At this level, the oil price has risen by 18% so far this year and has exceeded the $72 price prior to the beginning of hostilities. Perhaps more promisingly the March peak of around $120 per barrel remains some way off, although traders will scrutinise events and the level of hostilities over the next few days. In any event, the move is enough to bring inflationary concerns back into focus at a time when the release of the latest Federal Reserve minutes showed a split among the committee, with some participants expecting an easing focus as the year wears on, but “many others” expecting rates to be above the current range.

In a volatile session, the Dow Jones bore the brunt of the renewed confusion with a decline of more than 1%, while consumer stocks such as The Home Depot Inc (NYSE:HD) and McDonald's Corp (NYSE:MCD), which could be affected by higher energy prices, slid as a result.

There was some stabilisation in the chip trade, which has seen increasing levels of pressure over recent trading days, with the VanEck Semiconductor exchange-traded fund (ETF) rising by around 2%, although down 12% from its recent high. In what could be a positive development in terms of demand, it was reported that South Korean chipmaker SK Hynix's share offering was more than seven times oversubscribed ahead of its listing on Nasdaq, which is due to start tomorrow.

With a fresh bout of volatility now emerging, the main indices are for the moment cushioned from any potential blows by their more recent performances. The Dow Jones remains ahead by 8.9%, while the S&P500 and Nasdaq have gained 9.3% and 11.3% respectively, all of which provide something of a buffer against further headwinds.
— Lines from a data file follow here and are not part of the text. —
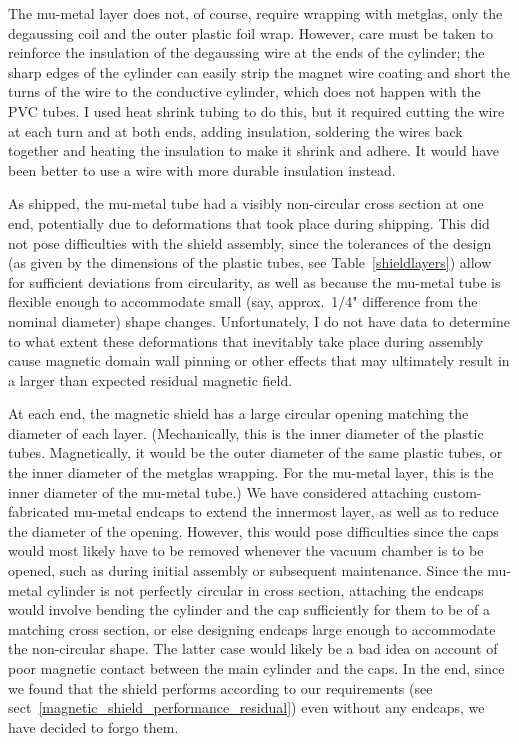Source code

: The mu-metal layer does not, of course, require wrapping with metglas, only the
degaussing coil and the outer plastic foil wrap. However, care must be taken to
reinforce the insulation of the degaussing wire at the ends of the cylinder; the
sharp edges of the cylinder can easily strip the magnet wire coating and short
the turns of the wire to the conductive cylinder, which does not happen with the
PVC tubes. I used heat shrink tubing to do this, but it required cutting the
wire at each turn and at both ends, adding insulation, soldering the wires back
together and heating the insulation to make it shrink and adhere. It would have
been better to use a wire with more durable insulation instead.

As shipped, the mu-metal tube had a visibly non-circular cross section at one
end, potentially due to deformations that took place during shipping. This did
not pose difficulties with the shield assembly, since the tolerances of the
design (as given by the dimensions of the plastic tubes, see
Table~\ref{shieldlayers}) allow for sufficient deviations from circularity, as
well as because the mu-metal tube is flexible enough to accommodate small (say,
approx.\ 1/4" difference from the nominal diameter) shape changes.
Unfortunately, I do not have data to determine to what extent these deformations
that inevitably take place during assembly cause magnetic domain wall pinning or
other effects that may ultimately result in a larger than expected residual
magnetic field.

At each end, the magnetic shield has a large circular opening matching the
diameter of each layer. (Mechanically, this is the inner diameter of the plastic
tubes. Magnetically, it would be the outer diameter of the same plastic tubes,
or the inner diameter of the metglas wrapping. For the mu-metal layer, this is
the inner diameter of the mu-metal tube.) We have considered attaching
custom-fabricated mu-metal endcaps to extend the innermost layer, as well as to
reduce the diameter of the opening. However, this would pose difficulties since
the caps would most likely have to be removed whenever the vacuum chamber is to
be opened, such as during initial assembly or subsequent maintenance. Since the
mu-metal cylinder is not perfectly circular in cross section, attaching the
endcaps would involve bending the cylinder and the cap sufficiently for them to
be of a matching cross section, or else designing endcaps large enough to
accommodate the non-circular shape. The latter case would likely be a bad idea
on account of poor magnetic contact between the main cylinder and the caps. In
the end, since we found that the shield performs according to our requirements
(see sect~\ref{magnetic_shield_performance_residual}) even without any endcaps,
we have decided to forgo them.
The theme was similar across Asia, although the Nikkei 225 in Japan managed to reverse a three-day losing streak to stand just over 1% higher. While the country is much more dependent on energy imports which was an inevitable drag on prices, this was more than offset by a bounce in technology shares, with the likes of Tokyo Electron jumping 5% alongside a smaller hike for SoftBank Group.

However, inflation fears were most keenly felt in the bond market, where the yield on 10-year Japanese government bonds rose to 2.9%, the highest since 1996. It is understood that China has less energy pressure given its oil trading arrangements with Iran and Russia, but the Shanghai Composite nonetheless drifted after a report revealing a rise to 4.1% in June for the producer price index, up from 3.9% the previous month and confirming that the country is not exempt from inflationary pressure arising from the conflict.

The FTSE100 opened slightly higher, having endured a bruising session yesterday as the fresh round of hostilities unfolded, but was soon back in the red thanks largely to AstraZeneca (LSE:AZN). Astra shares slid by 8% after revealing that its trial for a rare type of heart disease had failed to meet its primary objective. Outside of its core oncology business, investors had been hoping for progress elsewhere so the news was poorly received, even though the shares remain ahead by 24% over the last year. Despite that, the group is the second largest in the FTSE100 with a market cap of £203 billion and therefore has a disproportionate effect on the market’s movements.

Elsewhere, Computacenter (LSE:CCC) shares spiked by around 10% as the technology and service provider said that it expects adjusted pre-tax profit to double over the first half compared to the previous year, driven largely by demand from North American hyper scalers.

Mining stocks were at least temporarily back in fashion, with Antofagasta (LSE:ANTO) towards the top of the leader board having been bolstered by a broker upgrade. Strength was also seen in the financials, with the banks in particular benefiting from what could yet prove to be an interest rate environment which works in their favour. As the US banks begin the quarterly earnings season in earnest next week, there could be several read across movements, especially for the likes of Barclays (LSE:BARC) which has a strong regional presence.

The further retreat leaves the FTSE100 ahead by 5.2% so far this year, although struggling to regain its February record highs, which are presently some 4.5% away.